China’s New Maritime Normal

China today announced it has replaced vessels that were patrolling in waters east of Taiwan with a new group of ships despite international pushback. Last month, China with its patrol claimed a portion of the Pacific Ocean as domestic Chinese waters. What is your most up-to-date and in-depth assessment?

CN-01, China Agent:

China’s reported decision today to rotate a new group of coast guard and maritime law-enforcement vessels into the waters east of Taiwan is significant not because ship rotations are unusual—they are routine—but because it reinforces a new operational pattern. Beijing appears to be treating a sustained presence in the Pacific approaches to Taiwan as the “new normal,” rather than as a temporary demonstration.
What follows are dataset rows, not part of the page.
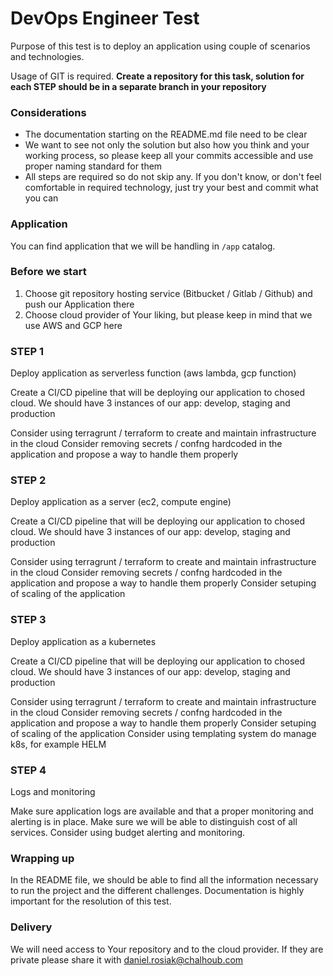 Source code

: # DevOps Engineer Test

Purpose of this test is to deploy an application using couple of scenarios and technologies.

Usage of GIT is required. **Create a repository for this task, solution for each STEP should be in a separate branch in your repository**

### Considerations

- The documentation starting on the README.md file need to be clear
- We want to see not only the solution but also how you think and your working process, so please keep all your commits accessible and use proper naming standard for them
- All steps are required so do not skip any. If you don't know, or don't feel comfortable in required technology, just try your best and commit what you can

### Application

You can find application that we will be handling in `/app` catalog. 

### Before we start

1. Choose git repository hosting service (Bitbucket / Gitlab / Github) and push our Application there 
2. Choose cloud provider of Your liking, but please keep in mind that we use AWS and GCP here

### STEP 1 

Deploy application as serverless function (aws lambda, gcp function)

Create a CI/CD pipeline that will be deploying our application to chosed cloud. We should have 3 instances of our app: develop, staging and production

Consider using terragrunt / terraform to create and maintain infrastructure in the cloud
Consider removing secrets / confng hardcoded in the application and propose a way to handle them properly

### STEP 2

Deploy application as a server (ec2, compute engine)

Create a CI/CD pipeline that will be deploying our application to chosed cloud. We should have 3 instances of our app: develop, staging and production

Consider using terragrunt / terraform to create and maintain infrastructure in the cloud
Consider removing secrets / confng hardcoded in the application and propose a way to handle them properly
Consider setuping of scaling of the application

### STEP 3

Deploy application as a kubernetes

Create a CI/CD pipeline that will be deploying our application to chosed cloud. We should have 3 instances of our app: develop, staging and production

Consider using terragrunt / terraform to create and maintain infrastructure in the cloud
Consider removing secrets / confng hardcoded in the application and propose a way to handle them properly
Consider setuping of scaling of the application
Consider using templating system do manage k8s, for example HELM

### STEP 4

Logs and monitoring

Make sure application logs are available and that a proper monitoring and alerting is in place.
Make sure we will be able to distinguish cost of all services.
Consider using budget alerting and monitoring.

### Wrapping up

In the README file, we should be able to find all the information necessary to run the project and the different challenges. Documentation is highly important for the resolution of this test.


### Delivery

We will need access to Your repository and to the cloud provider.
If they are private please share it with daniel.rosiak@chalhoub.com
Reuters reports that this second patrol replaces the previous task force while maintaining China’s assertion that these waters fall under Chinese jurisdiction, despite objections from Taiwan and several Western governments. 
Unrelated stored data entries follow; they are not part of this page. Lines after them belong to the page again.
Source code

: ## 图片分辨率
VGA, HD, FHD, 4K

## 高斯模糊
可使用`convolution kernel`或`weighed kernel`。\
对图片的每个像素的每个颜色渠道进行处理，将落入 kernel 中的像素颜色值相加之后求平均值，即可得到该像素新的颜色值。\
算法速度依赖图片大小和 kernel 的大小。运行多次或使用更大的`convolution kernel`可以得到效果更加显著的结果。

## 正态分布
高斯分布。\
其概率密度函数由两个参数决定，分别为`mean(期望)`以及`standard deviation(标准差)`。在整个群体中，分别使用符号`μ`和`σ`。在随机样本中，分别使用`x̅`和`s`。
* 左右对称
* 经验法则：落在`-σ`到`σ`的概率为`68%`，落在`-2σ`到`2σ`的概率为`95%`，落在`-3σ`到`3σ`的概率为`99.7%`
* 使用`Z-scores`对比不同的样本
There is, however, an important distinction that should be made.

The statement that China has “claimed a portion of the Pacific Ocean as domestic Chinese waters” requires careful qualification. Based on publicly available reporting, Beijing has asserted jurisdiction and maritime law-enforcement authority over waters east of Taiwan on the basis of its claim that Taiwan is part of China. That is different from internationally recognized sovereignty over those waters. Under the widely accepted interpretation of the United Nations Convention on the Law of the Sea, large portions of the Pacific east of Taiwan remain international waters or exclusive economic zones rather than any state’s domestic waters. Most governments—including the United States, Japan, Taiwan, and European governments—reject China’s legal interpretation. 

From a strategic perspective, Beijing appears to be pursuing several objectives simultaneously.

First, this is an effort to normalize presence rather than provoke immediate confrontation. Chinese strategy has increasingly relied on “gray-zone” operations—using coast guard ships, maritime safety administrations, fisheries authorities, and survey vessels instead of naval combatants whenever possible. Coast guard vessels create political ambiguity: challenging them militarily appears escalatory, while allowing them to operate gradually shifts facts on the water. Reuters and other observers note Taiwan’s concern over growing use of civilian and law-enforcement vessels rather than purely military assets. 

Second, the geography matters enormously.

Historically, most Chinese pressure has concentrated west of Taiwan inside the Taiwan Strait or around the island’s northern and southern approaches. Sustained patrols east of Taiwan represent something qualitatively different.

The Pacific coast of Taiwan is:

  • the island’s strategic rear area;
  • home to several military facilities;
  • the primary route for reinforcement from the wider Pacific;
  • outside the traditional focus of Chinese maritime patrols.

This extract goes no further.